While an official announcement is still a few weeks away, the programs led by Moderna Inc., AstraZeneca PLC, Johnson & Johnson, Pfizer and Merck are understood to have been shortlisted.

Senior officials at the White House say these five have also been selected for their ability to provide mass immunization across the US by the end of 2020, with Moderna and AstraZeneca’s candidates most likely to meet this ambitious goal.

Moderna’s candidate  mRNA-1273 is being co-developed by the US National Institutes of Health and AstraZeneca is working with the University of Oxford on its AZD1222. Both these candidates are already in Phase II trials, and are expected to enter Phase III by next month.

Conspicuous by its absence from the US shortlist is the Sanofi and GSK vaccine collaboration, which is seen as one of the most promising, if not the fastest, projects.
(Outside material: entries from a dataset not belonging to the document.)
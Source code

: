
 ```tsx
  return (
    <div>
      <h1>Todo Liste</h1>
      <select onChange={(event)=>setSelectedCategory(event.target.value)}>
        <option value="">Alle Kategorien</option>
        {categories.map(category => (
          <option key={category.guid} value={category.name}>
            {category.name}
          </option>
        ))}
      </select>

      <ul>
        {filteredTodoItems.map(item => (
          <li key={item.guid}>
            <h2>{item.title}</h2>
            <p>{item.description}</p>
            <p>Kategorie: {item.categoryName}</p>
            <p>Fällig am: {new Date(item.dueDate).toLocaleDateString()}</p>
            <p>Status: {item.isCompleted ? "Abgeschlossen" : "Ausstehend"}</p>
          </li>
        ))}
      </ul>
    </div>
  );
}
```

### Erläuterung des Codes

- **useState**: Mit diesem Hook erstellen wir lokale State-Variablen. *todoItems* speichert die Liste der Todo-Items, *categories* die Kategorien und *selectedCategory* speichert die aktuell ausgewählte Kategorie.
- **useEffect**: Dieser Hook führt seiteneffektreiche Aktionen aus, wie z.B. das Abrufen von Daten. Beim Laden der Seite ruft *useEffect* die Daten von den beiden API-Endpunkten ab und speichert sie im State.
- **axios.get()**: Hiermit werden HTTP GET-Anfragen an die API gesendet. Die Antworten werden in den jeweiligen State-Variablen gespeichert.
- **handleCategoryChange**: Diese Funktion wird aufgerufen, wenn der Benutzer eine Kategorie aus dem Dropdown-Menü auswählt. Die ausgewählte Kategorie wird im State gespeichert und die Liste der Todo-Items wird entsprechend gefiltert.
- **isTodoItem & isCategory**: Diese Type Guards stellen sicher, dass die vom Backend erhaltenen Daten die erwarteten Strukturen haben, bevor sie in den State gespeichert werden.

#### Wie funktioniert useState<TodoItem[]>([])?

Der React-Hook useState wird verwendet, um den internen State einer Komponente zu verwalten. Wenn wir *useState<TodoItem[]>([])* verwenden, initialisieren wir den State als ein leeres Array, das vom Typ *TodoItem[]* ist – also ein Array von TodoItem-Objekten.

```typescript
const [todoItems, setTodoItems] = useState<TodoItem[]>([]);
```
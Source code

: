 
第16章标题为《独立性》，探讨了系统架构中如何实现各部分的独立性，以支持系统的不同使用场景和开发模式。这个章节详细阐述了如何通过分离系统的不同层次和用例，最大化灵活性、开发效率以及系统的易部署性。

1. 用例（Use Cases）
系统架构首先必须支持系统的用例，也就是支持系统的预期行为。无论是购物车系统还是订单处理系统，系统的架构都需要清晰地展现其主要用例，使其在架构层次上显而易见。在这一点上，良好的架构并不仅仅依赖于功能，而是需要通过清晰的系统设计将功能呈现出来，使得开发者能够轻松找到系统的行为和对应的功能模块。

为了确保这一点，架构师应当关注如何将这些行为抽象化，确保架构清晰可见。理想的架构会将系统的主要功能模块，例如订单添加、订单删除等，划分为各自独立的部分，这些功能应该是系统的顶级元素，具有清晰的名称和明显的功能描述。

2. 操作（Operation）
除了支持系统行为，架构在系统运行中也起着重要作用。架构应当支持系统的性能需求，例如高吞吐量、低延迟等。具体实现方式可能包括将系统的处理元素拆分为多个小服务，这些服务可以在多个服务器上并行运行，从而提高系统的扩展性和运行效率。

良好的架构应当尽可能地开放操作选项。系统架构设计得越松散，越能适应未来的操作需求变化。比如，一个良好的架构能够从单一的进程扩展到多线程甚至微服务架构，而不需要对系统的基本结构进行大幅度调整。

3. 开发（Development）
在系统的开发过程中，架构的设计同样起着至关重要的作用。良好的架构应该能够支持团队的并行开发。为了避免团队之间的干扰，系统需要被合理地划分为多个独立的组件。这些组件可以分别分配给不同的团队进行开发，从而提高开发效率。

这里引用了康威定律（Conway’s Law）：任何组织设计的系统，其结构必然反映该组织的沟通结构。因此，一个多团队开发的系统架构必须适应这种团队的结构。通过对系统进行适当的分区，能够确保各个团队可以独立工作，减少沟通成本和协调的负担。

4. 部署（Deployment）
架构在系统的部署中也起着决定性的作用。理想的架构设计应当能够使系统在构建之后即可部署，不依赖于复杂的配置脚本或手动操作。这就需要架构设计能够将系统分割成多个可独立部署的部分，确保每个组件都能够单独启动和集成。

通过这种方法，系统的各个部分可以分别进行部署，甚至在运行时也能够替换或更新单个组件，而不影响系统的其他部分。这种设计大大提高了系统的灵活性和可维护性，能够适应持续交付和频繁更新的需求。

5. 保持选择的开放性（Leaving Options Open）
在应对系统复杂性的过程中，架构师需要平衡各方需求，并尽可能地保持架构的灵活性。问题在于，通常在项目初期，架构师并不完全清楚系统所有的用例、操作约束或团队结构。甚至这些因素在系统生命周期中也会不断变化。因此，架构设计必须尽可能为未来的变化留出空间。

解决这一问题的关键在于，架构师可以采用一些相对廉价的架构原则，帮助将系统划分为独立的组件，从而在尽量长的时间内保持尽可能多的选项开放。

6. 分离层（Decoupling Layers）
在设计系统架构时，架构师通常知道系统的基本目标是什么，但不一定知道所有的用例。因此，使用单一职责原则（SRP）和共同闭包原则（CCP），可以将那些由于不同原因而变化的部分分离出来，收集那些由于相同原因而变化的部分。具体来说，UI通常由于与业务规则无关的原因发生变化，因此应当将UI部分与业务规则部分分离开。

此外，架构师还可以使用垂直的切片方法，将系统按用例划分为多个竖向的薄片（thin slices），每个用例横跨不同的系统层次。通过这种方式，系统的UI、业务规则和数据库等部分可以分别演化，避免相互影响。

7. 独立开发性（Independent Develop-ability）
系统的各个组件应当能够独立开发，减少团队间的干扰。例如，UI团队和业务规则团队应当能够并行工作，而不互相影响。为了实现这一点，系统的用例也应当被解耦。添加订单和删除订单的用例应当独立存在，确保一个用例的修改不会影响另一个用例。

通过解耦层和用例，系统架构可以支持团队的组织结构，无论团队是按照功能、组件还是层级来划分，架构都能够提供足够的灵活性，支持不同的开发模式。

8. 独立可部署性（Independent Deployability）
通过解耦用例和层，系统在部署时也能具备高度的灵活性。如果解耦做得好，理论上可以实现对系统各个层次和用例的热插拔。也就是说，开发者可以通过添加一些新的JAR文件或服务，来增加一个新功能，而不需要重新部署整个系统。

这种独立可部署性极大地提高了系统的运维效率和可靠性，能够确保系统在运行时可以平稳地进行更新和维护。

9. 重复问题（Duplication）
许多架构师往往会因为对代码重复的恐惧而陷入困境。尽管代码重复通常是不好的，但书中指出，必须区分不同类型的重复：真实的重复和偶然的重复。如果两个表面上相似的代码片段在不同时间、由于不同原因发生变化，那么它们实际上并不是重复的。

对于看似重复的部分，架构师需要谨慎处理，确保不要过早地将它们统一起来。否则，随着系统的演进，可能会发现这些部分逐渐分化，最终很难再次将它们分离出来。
A row over whether or not the US could demand priority access to it would be the most obvious politically-motivated reason for it not being included. (Also see "Sanofi Calms France's Fears Over COVID-19 Vaccine Access" - Scrip, 15 May, 2020.)

Operation Warp Speed was launched by President Trump on 15 May, and aims to secure accelerated access for the US to a vaccine against the novel coronavirus. Ex-GSK vaccines leader Moncef Slaoui is leading the initiative with the US army's General Gustave Perna.

While the US Biomedical Advanced Research and Development Agency (BARDA) has given multi-million dollar sum to each of these manufacturers ($483m in Moderna's case, and $1bn to AstraZeneca), both companies have also pledged to distribute their vaccines fairly across the globe.

 

Meanwhile other countries, most notably China, are also focusing their own efforts on producing a vaccine at unprecedented speed. China has two lead candidates in development, CanSino’s Ad5-nCov and Sinovac’s PiCoVacc.

The launching of Operation Warp Speed by President Trump has raised further concerns about so-called “vaccine nationalism” whereby competition between countries could limit the availability to the most needy around the world, especially those in less developed countries.

Industry leaders such as Pfizer’s CEO Albert Bourla have raised these concerns, and are looking to non-government organisations such as the Bill and Melinda Gates Foundation and Gavi to broker a global agreement on distribution. (Also see "Pfizer Chief Calls Patent Pool ‘Nonsense’, Fears Tussle Over Vaccine" - Scrip, 29 May, 2020.)

A virtual conference will be hosted by the UK Prime Minister Boris Johnson today to raise funding for Gavi, aiming to raise $7.4bn to distribute vaccines against a range of infectious diseases in some of the poorest countries of the world over the next five years.

Meanwhile, the head of the US National Institute of Allergies and Infectious Diseases Anthony Fauci has become more optimistic about the chances of a vaccine or vaccines being ready before the end of 2020.

Fauci told a JAMA online briefing: “I am cautiously optimistic that with the multiple candidates with different platforms that we’re going to have a vaccine that shows a degree of efficacy and would make it deployable.”

However he added that he was more concerned about the durability of any resulting vaccine, as previous research done in the field against the coronavirus family, such as those that cause the common cold, has shown it very difficult to produce immunity lasting more than a year.

Another major challenge is the sheer number of doses required globally, with some estimating as many as 15bn doses will be required worldwide, far exceeding the current capacity of existing seasonal flu production.

The New York Times report on the five selected candidates had an immediate effect on the share prices of two other frontrunner companies not included. Inovio Pharmaceuticals saw its shares close down 13%, while Novovax was down 11%.